### EXERCISE GOAL
Please report, as a bare number, how many lines below include the string "click".

==== MATERIALS PROVIDED

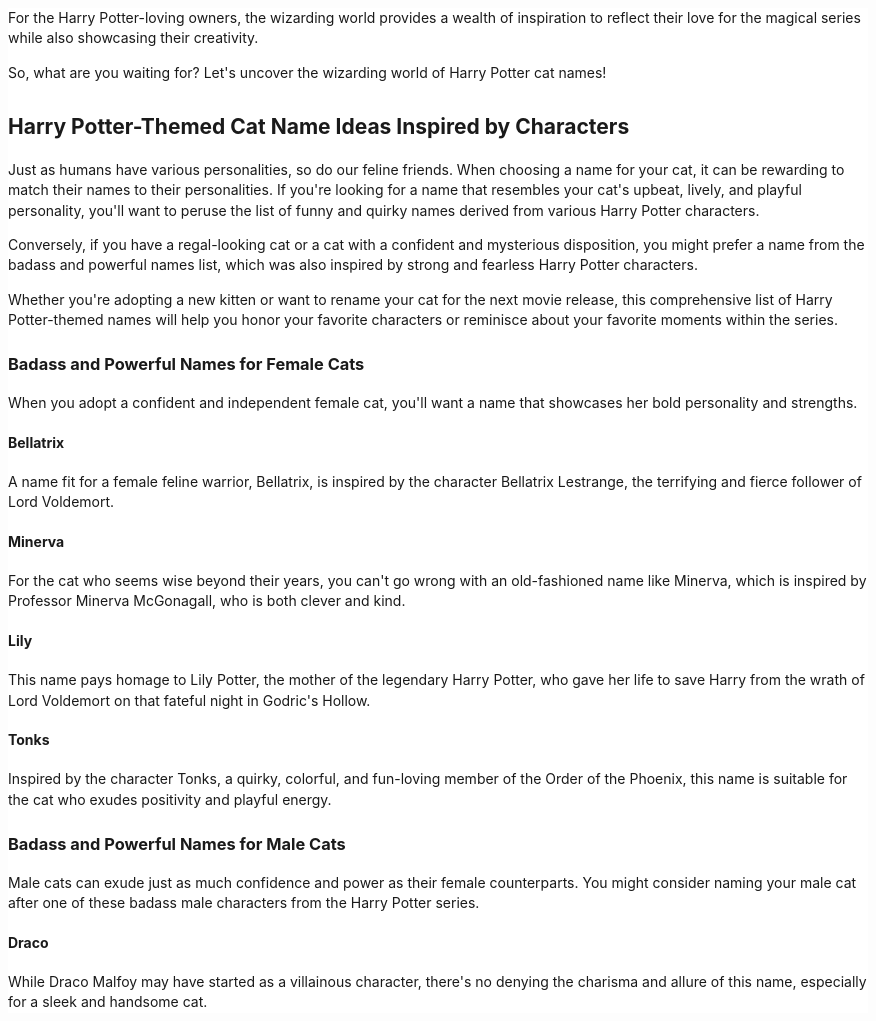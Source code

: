 For the Harry Potter-loving owners, the wizarding world provides a wealth of inspiration to reflect their love for the magical series while also showcasing their creativity. 

So, what are you waiting for? Let's uncover the wizarding world of Harry Potter cat names! 

## Harry Potter-Themed Cat Name Ideas Inspired by Characters 

Just as humans have various personalities, so do our feline friends. When choosing a name for your cat, it can be rewarding to match their names to their personalities. If you're looking for a name that resembles your cat's upbeat, lively, and playful personality, you'll want to peruse the list of funny and quirky names derived from various Harry Potter characters. 

Conversely, if you have a regal-looking cat or a cat with a confident and mysterious disposition, you might prefer a name from the badass and powerful names list, which was also inspired by strong and fearless Harry Potter characters. 

Whether you're adopting a new kitten or want to rename your cat for the next movie release, this comprehensive list of Harry Potter-themed names will help you honor your favorite characters or reminisce about your favorite moments within the series. 

### Badass and Powerful Names for Female Cats

When you adopt a confident and independent female cat, you'll want a name that showcases her bold personality and strengths. 

#### Bellatrix

A name fit for a female feline warrior, Bellatrix, is inspired by the character Bellatrix Lestrange, the terrifying and fierce follower of Lord Voldemort. 

#### Minerva

For the cat who seems wise beyond their years, you can't go wrong with an old-fashioned name like Minerva, which is inspired by Professor Minerva McGonagall, who is both clever and kind. 

#### Lily

This name pays homage to Lily Potter, the mother of the legendary Harry Potter, who gave her life to save Harry from the wrath of Lord Voldemort on that fateful night in Godric's Hollow.

#### Tonks

Inspired by the character Tonks, a quirky, colorful, and fun-loving member of the Order of the Phoenix, this name is suitable for the cat who exudes positivity and playful energy. 

### Badass and Powerful Names for Male Cats

Male cats can exude just as much confidence and power as their female counterparts. You might consider naming your male cat after one of these badass male characters from the Harry Potter series. 

#### Draco

While Draco Malfoy may have started as a villainous character, there's no denying the charisma and allure of this name, especially for a sleek and handsome cat. 
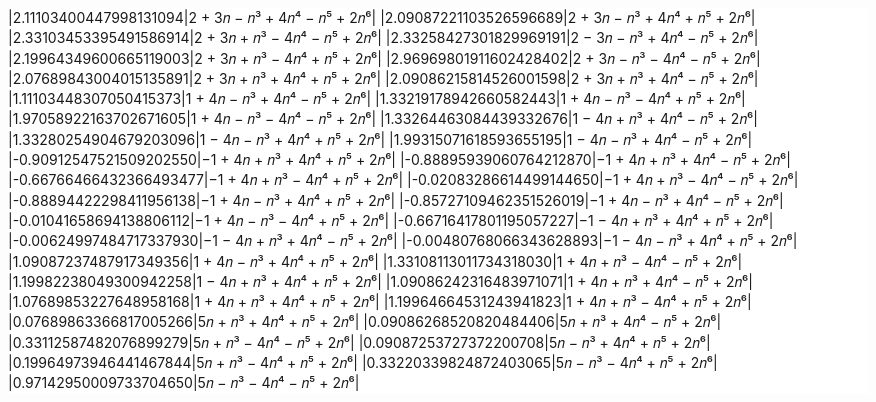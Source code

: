 |2.11103400447998131094|2 + 3𝑛 − 𝑛³ + 4𝑛⁴ − 𝑛⁵ + 2𝑛⁶|
|2.09087221103526596689|2 + 3𝑛 − 𝑛³ + 4𝑛⁴ + 𝑛⁵ + 2𝑛⁶|
|2.33103453395491586914|2 + 3𝑛 + 𝑛³ − 4𝑛⁴ − 𝑛⁵ + 2𝑛⁶|
|2.33258427301829969191|2 − 3𝑛 − 𝑛³ + 4𝑛⁴ − 𝑛⁵ + 2𝑛⁶|
|2.19964349600665119003|2 + 3𝑛 + 𝑛³ − 4𝑛⁴ + 𝑛⁵ + 2𝑛⁶|
|2.96969801911602428402|2 + 3𝑛 − 𝑛³ − 4𝑛⁴ − 𝑛⁵ + 2𝑛⁶|
|2.07689843004015135891|2 + 3𝑛 + 𝑛³ + 4𝑛⁴ + 𝑛⁵ + 2𝑛⁶|
|2.09086215814526001598|2 + 3𝑛 + 𝑛³ + 4𝑛⁴ − 𝑛⁵ + 2𝑛⁶|
|1.11103448307050415373|1 + 4𝑛 − 𝑛³ + 4𝑛⁴ − 𝑛⁵ + 2𝑛⁶|
|1.33219178942660582443|1 + 4𝑛 − 𝑛³ − 4𝑛⁴ + 𝑛⁵ + 2𝑛⁶|
|1.97058922163702671605|1 + 4𝑛 − 𝑛³ − 4𝑛⁴ − 𝑛⁵ + 2𝑛⁶|
|1.33264463084439332676|1 − 4𝑛 + 𝑛³ + 4𝑛⁴ − 𝑛⁵ + 2𝑛⁶|
|1.33280254904679203096|1 − 4𝑛 − 𝑛³ + 4𝑛⁴ + 𝑛⁵ + 2𝑛⁶|
|1.99315071618593655195|1 − 4𝑛 − 𝑛³ + 4𝑛⁴ − 𝑛⁵ + 2𝑛⁶|
|-0.90912547521509202550|−1 + 4𝑛 + 𝑛³ + 4𝑛⁴ + 𝑛⁵ + 2𝑛⁶|
|-0.88895939060764212870|−1 + 4𝑛 + 𝑛³ + 4𝑛⁴ − 𝑛⁵ + 2𝑛⁶|
|-0.66766466432366493477|−1 + 4𝑛 + 𝑛³ − 4𝑛⁴ + 𝑛⁵ + 2𝑛⁶|
|-0.02083286614499144650|−1 + 4𝑛 + 𝑛³ − 4𝑛⁴ − 𝑛⁵ + 2𝑛⁶|
|-0.88894422298411956138|−1 + 4𝑛 − 𝑛³ + 4𝑛⁴ + 𝑛⁵ + 2𝑛⁶|
|-0.85727109462351526019|−1 + 4𝑛 − 𝑛³ + 4𝑛⁴ − 𝑛⁵ + 2𝑛⁶|
|-0.01041658694138806112|−1 + 4𝑛 − 𝑛³ − 4𝑛⁴ + 𝑛⁵ + 2𝑛⁶|
|-0.66716417801195057227|−1 − 4𝑛 + 𝑛³ + 4𝑛⁴ + 𝑛⁵ + 2𝑛⁶|
|-0.00624997484717337930|−1 − 4𝑛 + 𝑛³ + 4𝑛⁴ − 𝑛⁵ + 2𝑛⁶|
|-0.00480768066343628893|−1 − 4𝑛 − 𝑛³ + 4𝑛⁴ + 𝑛⁵ + 2𝑛⁶|
|1.09087237487917349356|1 + 4𝑛 − 𝑛³ + 4𝑛⁴ + 𝑛⁵ + 2𝑛⁶|
|1.33108113011734318030|1 + 4𝑛 + 𝑛³ − 4𝑛⁴ − 𝑛⁵ + 2𝑛⁶|
|1.19982238049300942258|1 − 4𝑛 + 𝑛³ + 4𝑛⁴ + 𝑛⁵ + 2𝑛⁶|
|1.09086242316483971071|1 + 4𝑛 + 𝑛³ + 4𝑛⁴ − 𝑛⁵ + 2𝑛⁶|
|1.07689853227648958168|1 + 4𝑛 + 𝑛³ + 4𝑛⁴ + 𝑛⁵ + 2𝑛⁶|
|1.19964664531243941823|1 + 4𝑛 + 𝑛³ − 4𝑛⁴ + 𝑛⁵ + 2𝑛⁶|
|0.07689863366817005266|5𝑛 + 𝑛³ + 4𝑛⁴ + 𝑛⁵ + 2𝑛⁶|
|0.09086268520820484406|5𝑛 + 𝑛³ + 4𝑛⁴ − 𝑛⁵ + 2𝑛⁶|
|0.33112587482076899279|5𝑛 + 𝑛³ − 4𝑛⁴ − 𝑛⁵ + 2𝑛⁶|
|0.09087253727372200708|5𝑛 − 𝑛³ + 4𝑛⁴ + 𝑛⁵ + 2𝑛⁶|
|0.19964973946441467844|5𝑛 + 𝑛³ − 4𝑛⁴ + 𝑛⁵ + 2𝑛⁶|
|0.33220339824872403065|5𝑛 − 𝑛³ − 4𝑛⁴ + 𝑛⁵ + 2𝑛⁶|
|0.97142950009733704650|5𝑛 − 𝑛³ − 4𝑛⁴ − 𝑛⁵ + 2𝑛⁶|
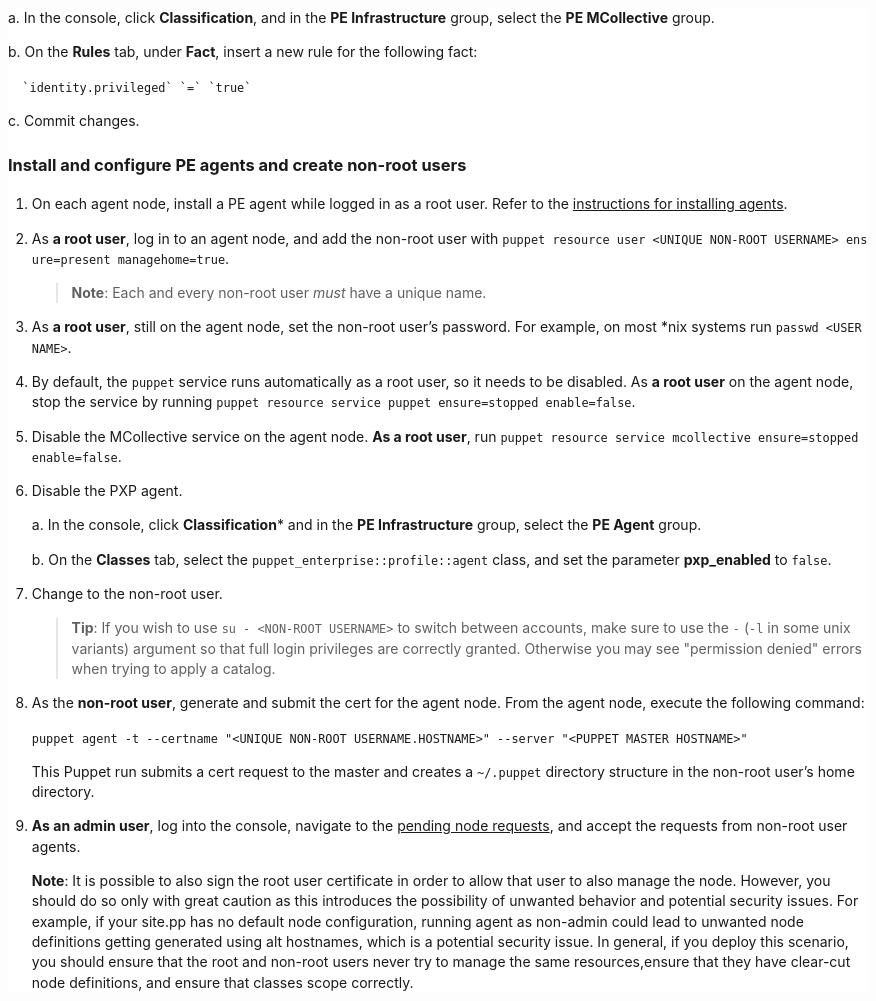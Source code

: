    a. In the console, click **Classification**, and in the **PE Infrastructure** group, select the **PE MCollective** group.
   
   b. On the **Rules** tab, under **Fact**, insert a new rule for the following fact:
   
      `identity.privileged` `=` `true`
       
   c. Commit changes.


### Install and configure PE agents and create non-root users

1. On each agent node, install a PE agent while logged in as a root user. Refer to the [instructions for installing agents](./install_agents.html).

2. As **a root user**, log in to an agent node, and add the non-root user with `puppet resource user <UNIQUE NON-ROOT USERNAME> ensure=present managehome=true`.

   >**Note**: Each and every non-root user *must* have a unique name.

3. As **a root user**, still on the agent node, set the non-root user’s password. For example, on most *nix systems run `passwd <USERNAME>`.

4. By default, the `puppet` service runs automatically as a root user, so it needs to be disabled. As **a root user** on the agent node, stop the service by running `puppet resource service puppet ensure=stopped enable=false`.

5. Disable the MCollective service on the agent node. **As a root user**, run `puppet resource service mcollective ensure=stopped enable=false`.

6. Disable the PXP agent.

   a. In the console, click **Classification*** and in the **PE Infrastructure** group, select the **PE Agent** group.

   b. On the **Classes** tab, select the `puppet_enterprise::profile::agent` class, and set the parameter **pxp_enabled** to `false`.

7. Change to the non-root user.

   >**Tip**: If you wish to use `su - <NON-ROOT USERNAME>` to switch between accounts, make sure to use the `-` (`-l` in some unix variants) argument so that full login privileges are correctly granted. Otherwise you may see "permission denied" errors when trying to apply a catalog.

8. As the **non-root user**, generate and submit the cert for the agent node. From the agent node, execute the following command:

    `puppet agent -t --certname "<UNIQUE NON-ROOT USERNAME.HOSTNAME>" --server "<PUPPET MASTER HOSTNAME>"`

    This Puppet run submits a cert request to the master and creates a `~/.puppet` directory structure in the non-root user’s home directory.

9. **As an admin user**, log into the console, navigate to the [pending node requests](./console_cert_mgmt.html), and accept the requests from non-root user agents.

    **Note**: It is possible to also sign the root user certificate in order to allow that user to also manage the node. However, you should do so only with great caution as this introduces the possibility of unwanted behavior and potential security issues. For example, if your site.pp has no default node configuration, running agent as non-admin could lead to unwanted node definitions getting generated using alt hostnames, which is a potential security issue. In general, if you deploy this scenario, you should ensure that the root and non-root users never try to manage the same resources,ensure that they have clear-cut node definitions, and ensure that classes scope correctly.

========

### ANSWER
2